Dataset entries
# # # #
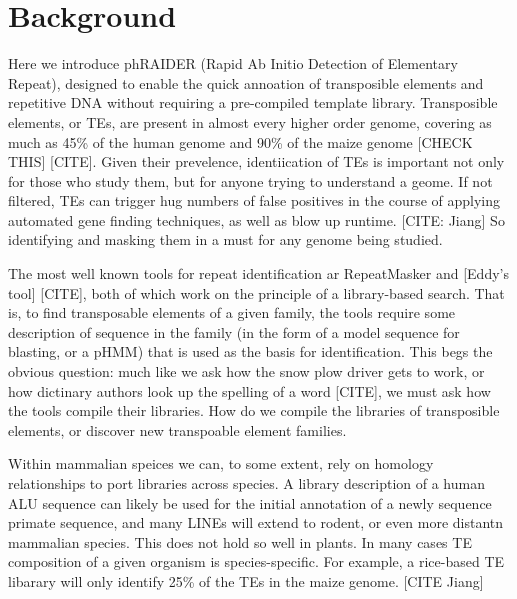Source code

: \documentclass{bmcart}
\begin{document}
\section*{Background}
Here we introduce phRAIDER (Rapid Ab Initio Detection of Elementary
Repeat), designed to enable the quick annoation of transposible
elements and repetitive DNA without requiring a pre-compiled template
library.  Transposible elements, or TEs, are present in almost every
higher order genome, covering as much as 45\% of the human genome and
90\% of the maize genome [CHECK THIS] [CITE].  Given their prevelence,
identiication of TEs is important not only for those who study them, but for
anyone trying to understand a geome.  If not filtered, TEs can trigger
hug numbers of false positives in the course of applying automated
gene finding techniques, as well as blow up runtime.  [CITE: Jiang]
So identifying and masking them in a must for any genome being
studied.

The most well known tools for repeat identification ar RepeatMasker
and [Eddy's tool] [CITE], both of which work on the principle of a
library-based search.  That is, to find transposable elements of a
given family, the tools require some description of sequence in the
family (in the form of a model sequence for blasting, or a pHMM) that
is used as the basis for identification.  This begs the obvious
question: much like we ask how the snow plow driver gets to work, or
how dictinary authors look up the spelling of a word [CITE], we must ask how the
tools compile their libraries.  How do we compile the libraries of
transposible elements, or discover new transpoable element families.

Within mammalian speices we can, to some extent, rely on homology
relationships to port libraries across species.  A library description
of a human ALU sequence can likely be used for the initial annotation
of a newly sequence primate sequence, and many LINEs will extend to
rodent, or even more distantn mammalian species.  This does not hold
so well in plants.  In many cases TE composition of a given organism
is species-specific.  For example, a rice-based TE libarary will only identify 25\%
of the TEs in the maize genome. [CITE Jiang] 
\end{document}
# # # #
> _What you need to do_
Word for word, restate the lines running from the one containing "Within mammalian speices" through the final line of the records above, and nothing besides.

> _Response area_
Within mammalian speices we can, to some extent, rely on homology
relationships to port libraries across species.  A library description
of a human ALU sequence can likely be used for the initial annotation
of a newly sequence primate sequence, and many LINEs will extend to
rodent, or even more distantn mammalian species.  This does not hold
so well in plants.  In many cases TE composition of a given organism
is species-specific.  For example, a rice-based TE libarary will only identify 25\%
of the TEs in the maize genome. [CITE Jiang] 
\end{document}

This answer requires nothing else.